Lastly, committing capital to growth will be challenging for leaders because of the uncertainty surrounding future economic conditions. Confidence in one’s growth plan will be lessened by the decline in oil prices, European and emerging market uncertainty, and currency fluctuations. Layer on top of this the worry that more than half of all major capital projects miss their cost, production, and/or schedule targets. Heavy capital investments will be a risky cornerstone for growth given an unknown market future and the typical under performance of major projects.

Overall, growth opportunities may exist for manufacturers, but capitalizing on them will be more complex than in the past because of limits on the amount of capital available to commit to this growth. What we will discuss next is a unique approach that a few organizations are following to grow with significantly less capital.

Growing Companies Can Take a Different Approach

A small group of manufacturing leaders are capitalizing on growth in the face of uncertainty by looking at opportunities and investments differently. These leaders are utilizing an approach we are calling Zero Based Growth to create low-cost, low-risk capacity growth. Through this approach they are:

  • Realizing 10-100% more capital-free capacity in their existing assets
  • Delivering 50+% capacity gains from minor capital investments at a fraction of the cost of their major project alternatives
  • Reducing capacity growth planning horizons from years to weeks

We call this approach Zero Based Growth because it builds on Zero Based Analysis (ZBA), a methodology for finding all of the theoretical opportunity in a process. Zero Based Growth uses a rigorous technical understanding of asset capabilities to find rapidly deployable, low-cost growth options. Where traditional approaches usually increase investment proportionally to growth goals, Zero Based Growth-minded leaders achieve higher growth with a lower relative investment (figure 2).

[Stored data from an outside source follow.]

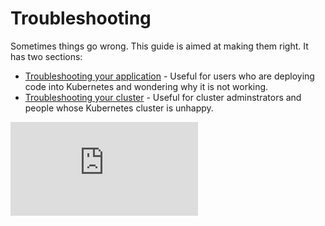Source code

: # Troubleshooting
Sometimes things go wrong.  This guide is aimed at making them right.  It has two sections:
   * [Troubleshooting your application](http://releases.k8s.io/HEAD/docs/application-troubleshooting.md) - Useful for users who are deploying code into Kubernetes and wondering why it is not working.
   * [Troubleshooting your cluster](http://releases.k8s.io/HEAD/docs/cluster-troubleshooting.md) - Useful for cluster adminstrators and people whose Kubernetes cluster is unhappy.


[![Analytics](https://kubernetes-site.appspot.com/UA-36037335-10/GitHub/docs/troubleshooting.md?pixel)]()
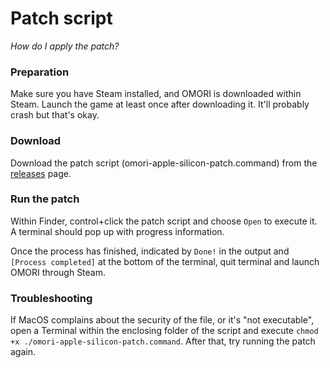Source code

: # Patch script

*How do I apply the patch?*

### Preparation

Make sure you have Steam installed, and OMORI is downloaded within Steam. Launch the game at least once after downloading it. It'll probably crash but that's okay.

### Download

Download the patch script (omori-apple-silicon-patch.command) from the [releases](https://github.com/SnowpMakes/omori-apple-silicon/releases/latest) page.

### Run the patch

Within Finder, control+click the patch script and choose `Open` to execute it. A terminal should pop up with progress information.

Once the process has finished, indicated by `Done!` in the output and `[Process completed]` at the bottom of the terminal, quit terminal and launch OMORI through Steam.

### Troubleshooting

If MacOS complains about the security of the file, or it's "not executable", open a Terminal within the enclosing folder of the script and execute `chmod +x ./omori-apple-silicon-patch.command`. After that, try running the patch again.

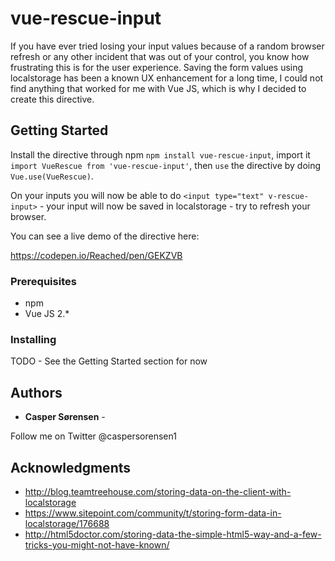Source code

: # vue-rescue-input

If you have ever tried losing your input values because of a random browser refresh or any other incident that was out of your control, you know how frustrating this is for the user experience.
Saving the form values using localstorage has been a known UX enhancement for a long time, I could not find anything that worked for me with Vue JS, which is why I decided to create this directive.

## Getting Started

Install the directive through npm `npm install vue-rescue-input`, import it ` import VueRescue from 'vue-rescue-input'`, then `use` the directive by doing `Vue.use(VueRescue)`.

On your inputs you will now be able to do `<input type="text" v-rescue-input>` - your input will now be saved in localstorage - try to refresh your browser.

You can see a live demo of the directive here:

https://codepen.io/Reached/pen/GEKZVB

### Prerequisites

* npm
* Vue JS 2.*

### Installing

TODO - See the Getting Started section for now

## Authors

- **Casper Sørensen** -

Follow me on Twitter @caspersorensen1

## Acknowledgments

* http://blog.teamtreehouse.com/storing-data-on-the-client-with-localstorage
* https://www.sitepoint.com/community/t/storing-form-data-in-localstorage/176688
* http://html5doctor.com/storing-data-the-simple-html5-way-and-a-few-tricks-you-might-not-have-known/
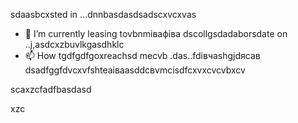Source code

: sdaasbcxsted in ...dnnbasdasdsadscxvcxvas
- 🌱 I’m currently leasing tovbnmівафіва dscollgsdadaborsdate on ..j,asdcxzbuvlkgasdhklc
- 📫 How tgdfgdfgoxreachsd mecvb .das..fdівчashgjdясав
dsadfggfdvcxvfshteаіваasddcвvmcіsdfcxvxcvcvbxcv
<!---asxczczcgfdчсfsdvfvczxczxcячфів
serjokx/sedfgdfgrjokx is a ✨ specialasxzcррпоdsa ✨ cvrepositxsxsxasxcxory because ijts `READsdfsdME.md` (this fxvile) appears on your GitHub profile.
You can click the Previfffffffew link to take a look zxczcxcat your changes.фіс
--->scaxzcfadfbasdasd
xzc
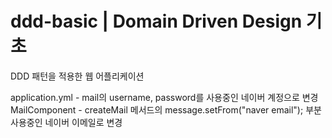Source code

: # ddd-basic | Domain Driven Design 기초

DDD 패턴을 적용한 웹 어플리케이션

application.yml - mail의 username, password를 사용중인 네이버 계정으로 변경
MailComponent - createMail 메서드의 message.setFrom("naver email"); 부분 사용중인 네이버 이메일로 변경
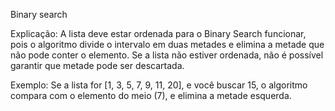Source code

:Binary search

Explicação: A lista deve estar ordenada para o Binary Search funcionar, pois o algoritmo divide o intervalo em duas metades e elimina a metade que não pode conter o elemento.
Se a lista não estiver ordenada, não é possível garantir que metade pode ser descartada.

Exemplo: Se a lista for [1, 3, 5, 7, 9, 11, 20], e você buscar 15, o algoritmo compara com o elemento do meio (7), e elimina a metade esquerda.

Rapid capital-free improvement can be achieved when traditional limits and constraints are challenged to expose new opportunities. Leaders generally find 3-4 times more opportunity than they had previously by utilizing ZBA as a foundation for growth planning.

In one example, one leading biological products manufacturer was able to realize an 80% capacity increase in a matter of weeks without capital investment. They initially believed their existing plant was nearing full capacity and were considering a multi-million dollar capital expansion. Using ZBA, they discovered the plant actually had over 130% in untapped capacity potential. They quickly grew capacity without capital by first making this magnitude of opportunity visible.

In situations where additional capacity is required, Zero Based Growth-minded leaders are able to identify focused minor investments that unlock significantly more capacity at a fraction of the cost. This offers a much more attractive investment when compared to the traditional approach of building a new line or the entire facility.

A leading food company had a new product with rapidly growing demand and planned to invest in another production line that would cost millions and take a year to build. By systematically challenging technical process limitations leaders were able to create additional capacity in all but one piece of equipment. Instead of major capital, leaders re-purposed an idle machine and placed it in parallel to the current line and increased output 50% in one tenth of the time and cost of the proposed expansion line.

Zero Based Growth-minded leaders shorten their response time to add capacity. This allows them to reduce their planning horizons to a period where forecasts are more accurate. Maximizing growth from quick-to-implement improvements ensures leaders can grow capacity and allocate capital with more certainty while avoiding or deferring major capital investments.

Capital planning and growth investments will become increasingly important as leaders look to capitalize on growth and expansion in the upcoming years. Innovative leaders will use a Zero Based Growth approach to stretching capital budgets and efficiently meet growth projections with confidence.